━━━━━ Record excerpts
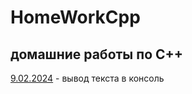 # HomeWorkCpp
## домашние работы по C++ 
[9.02.2024](https://github.com/RomanLyashenko/HomeWorkCPP/tree/main/9.02.24) - вывод текста в консоль
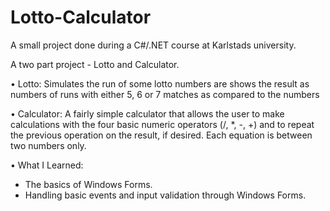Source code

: # Lotto-Calculator
A small project done during a C#/.NET course at Karlstads university.

A two part project - Lotto and Calculator.

• Lotto: Simulates the run of some lotto numbers are shows the result as 
numbers of runs with either 5, 6 or 7 matches as compared to the numbers

• Calculator: A fairly simple calculator that allows the user to make
calculations with the four basic numeric operators (/, *, -, +) and to 
repeat the previous operation on the result, if desired. Each equation is
between two numbers only.

• What I Learned:
- The basics of Windows Forms.
- Handling basic events and input validation through Windows Forms.
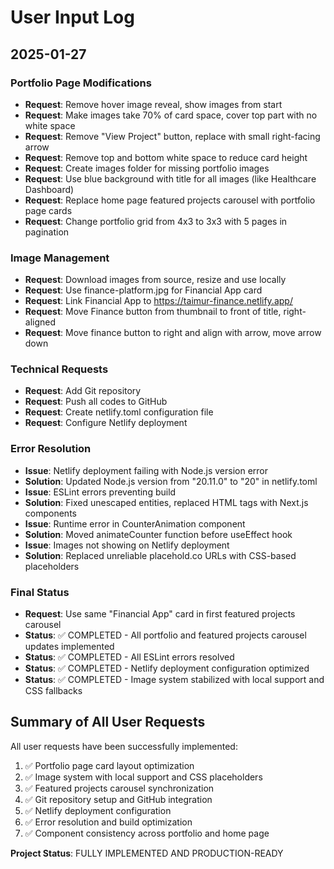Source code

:# User Input Log

## 2025-01-27

### Portfolio Page Modifications
- **Request**: Remove hover image reveal, show images from start
- **Request**: Make images take 70% of card space, cover top part with no white space
- **Request**: Remove "View Project" button, replace with small right-facing arrow
- **Request**: Remove top and bottom white space to reduce card height
- **Request**: Create images folder for missing portfolio images
- **Request**: Use blue background with title for all images (like Healthcare Dashboard)
- **Request**: Replace home page featured projects carousel with portfolio page cards
- **Request**: Change portfolio grid from 4x3 to 3x3 with 5 pages in pagination

### Image Management
- **Request**: Download images from source, resize and use locally
- **Request**: Use finance-platform.jpg for Financial App card
- **Request**: Link Financial App to https://taimur-finance.netlify.app/
- **Request**: Move Finance button from thumbnail to front of title, right-aligned
- **Request**: Move finance button to right and align with arrow, move arrow down

### Technical Requests
- **Request**: Add Git repository
- **Request**: Push all codes to GitHub
- **Request**: Create netlify.toml configuration file
- **Request**: Configure Netlify deployment

### Error Resolution
- **Issue**: Netlify deployment failing with Node.js version error
- **Solution**: Updated Node.js version from "20.11.0" to "20" in netlify.toml
- **Issue**: ESLint errors preventing build
- **Solution**: Fixed unescaped entities, replaced HTML tags with Next.js components
- **Issue**: Runtime error in CounterAnimation component
- **Solution**: Moved animateCounter function before useEffect hook
- **Issue**: Images not showing on Netlify deployment
- **Solution**: Replaced unreliable placehold.co URLs with CSS-based placeholders

### Final Status
- **Request**: Use same "Financial App" card in first featured projects carousel
- **Status**: ✅ COMPLETED - All portfolio and featured projects carousel updates implemented
- **Status**: ✅ COMPLETED - All ESLint errors resolved
- **Status**: ✅ COMPLETED - Netlify deployment configuration optimized
- **Status**: ✅ COMPLETED - Image system stabilized with local support and CSS fallbacks

## Summary of All User Requests
All user requests have been successfully implemented:
1. ✅ Portfolio page card layout optimization
2. ✅ Image system with local support and CSS placeholders
3. ✅ Featured projects carousel synchronization
4. ✅ Git repository setup and GitHub integration
5. ✅ Netlify deployment configuration
6. ✅ Error resolution and build optimization
7. ✅ Component consistency across portfolio and home page

**Project Status**: FULLY IMPLEMENTED AND PRODUCTION-READY
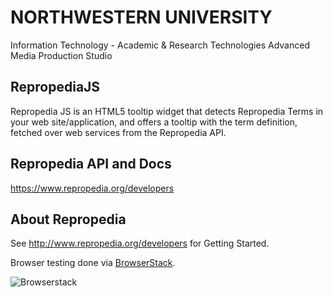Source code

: # NORTHWESTERN UNIVERSITY

Information Technology - Academic & Research Technologies
Advanced Media Production Studio

## RepropediaJS

Repropedia JS is an HTML5 tooltip widget that detects Repropedia Terms in your web site/application, and offers a tooltip with the term definition, fetched over web services from the Repropedia API.


## Repropedia API and Docs

https://www.repropedia.org/developers

## About Repropedia

See http://www.repropedia.org/developers for Getting Started.


Browser testing done via [BrowserStack](https://www.browserstack.com).

![Browserstack](https://cdn.rawgit.com/nuamps/RepropediaJS/master/misc/Logo-01.svg)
━━━━━━━━━━
## Exercise goal
Reproducing the whole listing above is not the task. Copy exactly only the lines from the one with "- **Request**: Move finance button to" to the one with "- **Issue**: Netlify", both kept.

## Response area
- **Request**: Move finance button to right and align with arrow, move arrow down

### Technical Requests
- **Request**: Add Git repository
- **Request**: Push all codes to GitHub
- **Request**: Create netlify.toml configuration file
- **Request**: Configure Netlify deployment

### Error Resolution
- **Issue**: Netlify deployment failing with Node.js version error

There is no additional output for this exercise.